§ **GOAL OF THE EXERCISE**
Take the line containing "For more detailed" and every line after it to the end of the data, and write them out exactly as they appear.

[Rendered images with source text]
++++

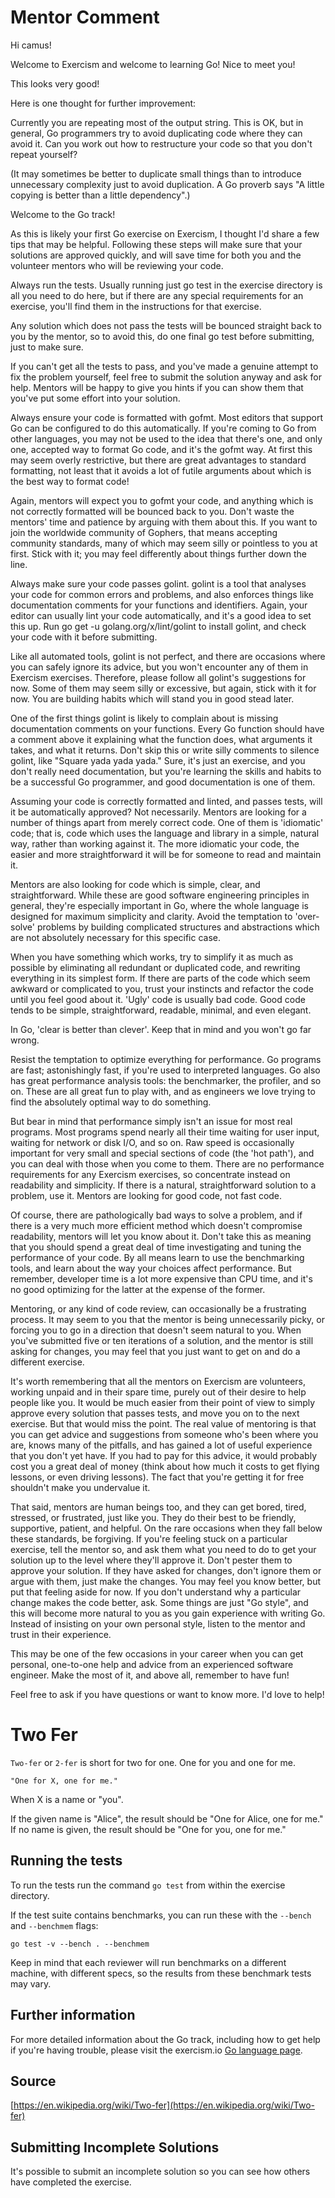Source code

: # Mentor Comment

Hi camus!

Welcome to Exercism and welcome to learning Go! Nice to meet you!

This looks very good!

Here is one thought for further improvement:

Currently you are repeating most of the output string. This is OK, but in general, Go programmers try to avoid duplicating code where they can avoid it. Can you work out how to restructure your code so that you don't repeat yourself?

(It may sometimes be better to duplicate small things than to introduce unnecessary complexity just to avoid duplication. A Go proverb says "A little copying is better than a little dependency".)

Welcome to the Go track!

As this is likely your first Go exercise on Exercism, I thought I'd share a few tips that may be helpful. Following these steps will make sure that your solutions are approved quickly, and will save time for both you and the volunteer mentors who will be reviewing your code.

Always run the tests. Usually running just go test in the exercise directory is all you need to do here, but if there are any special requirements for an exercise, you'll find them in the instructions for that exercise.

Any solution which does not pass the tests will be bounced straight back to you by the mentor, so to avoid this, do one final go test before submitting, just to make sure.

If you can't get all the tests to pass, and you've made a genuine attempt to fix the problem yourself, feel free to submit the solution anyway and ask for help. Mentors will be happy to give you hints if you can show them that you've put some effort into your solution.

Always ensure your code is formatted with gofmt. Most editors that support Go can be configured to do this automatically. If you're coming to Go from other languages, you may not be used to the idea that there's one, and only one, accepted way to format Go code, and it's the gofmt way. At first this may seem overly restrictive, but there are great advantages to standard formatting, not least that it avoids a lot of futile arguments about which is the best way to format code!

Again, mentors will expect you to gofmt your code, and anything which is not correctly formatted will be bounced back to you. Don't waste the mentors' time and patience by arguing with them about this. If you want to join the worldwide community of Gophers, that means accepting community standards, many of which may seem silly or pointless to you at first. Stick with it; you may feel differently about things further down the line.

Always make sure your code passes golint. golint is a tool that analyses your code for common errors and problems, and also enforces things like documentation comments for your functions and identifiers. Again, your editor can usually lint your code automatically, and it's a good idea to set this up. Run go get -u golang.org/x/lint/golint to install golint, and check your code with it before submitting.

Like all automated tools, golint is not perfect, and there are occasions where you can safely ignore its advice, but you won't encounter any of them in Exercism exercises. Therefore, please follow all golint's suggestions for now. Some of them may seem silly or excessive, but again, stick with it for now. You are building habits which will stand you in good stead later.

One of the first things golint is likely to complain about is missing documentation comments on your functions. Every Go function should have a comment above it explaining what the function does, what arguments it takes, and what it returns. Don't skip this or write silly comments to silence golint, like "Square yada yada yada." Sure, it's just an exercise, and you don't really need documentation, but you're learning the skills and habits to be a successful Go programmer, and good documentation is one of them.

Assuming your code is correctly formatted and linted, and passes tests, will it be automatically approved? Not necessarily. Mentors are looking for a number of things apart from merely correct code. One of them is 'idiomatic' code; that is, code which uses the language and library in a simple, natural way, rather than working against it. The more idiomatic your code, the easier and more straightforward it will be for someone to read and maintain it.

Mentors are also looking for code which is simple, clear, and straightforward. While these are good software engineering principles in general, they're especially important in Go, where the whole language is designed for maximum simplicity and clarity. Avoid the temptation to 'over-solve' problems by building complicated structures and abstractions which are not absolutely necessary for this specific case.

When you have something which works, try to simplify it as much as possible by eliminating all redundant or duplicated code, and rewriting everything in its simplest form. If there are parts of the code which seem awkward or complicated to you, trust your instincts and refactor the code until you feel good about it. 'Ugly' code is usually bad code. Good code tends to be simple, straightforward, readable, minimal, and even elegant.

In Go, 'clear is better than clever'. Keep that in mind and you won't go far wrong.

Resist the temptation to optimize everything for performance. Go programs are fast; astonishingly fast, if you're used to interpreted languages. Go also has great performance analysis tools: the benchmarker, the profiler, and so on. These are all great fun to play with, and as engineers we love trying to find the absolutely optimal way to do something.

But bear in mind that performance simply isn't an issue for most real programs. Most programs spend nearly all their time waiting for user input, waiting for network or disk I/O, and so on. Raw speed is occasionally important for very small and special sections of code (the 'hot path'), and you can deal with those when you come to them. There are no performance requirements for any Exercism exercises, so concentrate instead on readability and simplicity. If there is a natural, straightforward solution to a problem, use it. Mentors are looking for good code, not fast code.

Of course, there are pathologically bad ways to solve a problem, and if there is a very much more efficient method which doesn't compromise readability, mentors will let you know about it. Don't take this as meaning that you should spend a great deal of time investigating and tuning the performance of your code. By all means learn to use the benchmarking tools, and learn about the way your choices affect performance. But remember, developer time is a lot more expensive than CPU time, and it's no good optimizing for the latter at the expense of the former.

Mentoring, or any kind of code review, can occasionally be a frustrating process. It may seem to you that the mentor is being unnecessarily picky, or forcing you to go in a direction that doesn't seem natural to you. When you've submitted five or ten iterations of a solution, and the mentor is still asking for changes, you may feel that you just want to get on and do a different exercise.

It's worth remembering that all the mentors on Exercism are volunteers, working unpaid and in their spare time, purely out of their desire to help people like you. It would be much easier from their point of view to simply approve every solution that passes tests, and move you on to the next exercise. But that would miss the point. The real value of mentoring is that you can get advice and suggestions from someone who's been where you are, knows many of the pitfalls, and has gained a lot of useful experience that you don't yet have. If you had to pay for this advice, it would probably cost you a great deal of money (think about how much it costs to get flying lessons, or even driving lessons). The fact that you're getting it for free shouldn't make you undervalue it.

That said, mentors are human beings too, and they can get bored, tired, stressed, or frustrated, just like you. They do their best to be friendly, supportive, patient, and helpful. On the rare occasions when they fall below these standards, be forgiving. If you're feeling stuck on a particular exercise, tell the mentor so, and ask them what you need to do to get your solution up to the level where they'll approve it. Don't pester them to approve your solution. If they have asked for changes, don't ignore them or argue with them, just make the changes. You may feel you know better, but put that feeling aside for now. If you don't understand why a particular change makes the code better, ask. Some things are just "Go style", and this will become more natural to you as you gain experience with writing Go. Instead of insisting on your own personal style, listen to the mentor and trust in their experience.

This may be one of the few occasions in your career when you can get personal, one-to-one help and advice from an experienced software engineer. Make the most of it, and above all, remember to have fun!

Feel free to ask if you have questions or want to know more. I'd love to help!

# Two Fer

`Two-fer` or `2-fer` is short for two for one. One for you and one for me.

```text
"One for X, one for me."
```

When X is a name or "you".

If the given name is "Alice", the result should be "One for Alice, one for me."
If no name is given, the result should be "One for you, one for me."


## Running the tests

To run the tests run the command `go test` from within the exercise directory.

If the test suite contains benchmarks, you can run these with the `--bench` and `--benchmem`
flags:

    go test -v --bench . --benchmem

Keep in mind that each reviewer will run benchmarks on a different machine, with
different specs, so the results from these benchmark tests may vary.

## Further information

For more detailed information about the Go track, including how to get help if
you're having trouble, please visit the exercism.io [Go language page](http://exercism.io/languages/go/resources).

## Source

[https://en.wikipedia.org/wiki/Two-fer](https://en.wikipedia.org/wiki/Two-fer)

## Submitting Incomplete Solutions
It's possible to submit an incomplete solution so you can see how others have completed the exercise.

++++

§ **ANSWER SPACE**
For more detailed information about the Go track, including how to get help if
you're having trouble, please visit the exercism.io [Go language page](http://exercism.io/languages/go/resources).

## Source

[https://en.wikipedia.org/wiki/Two-fer](https://en.wikipedia.org/wiki/Two-fer)

## Submitting Incomplete Solutions
It's possible to submit an incomplete solution so you can see how others have completed the exercise.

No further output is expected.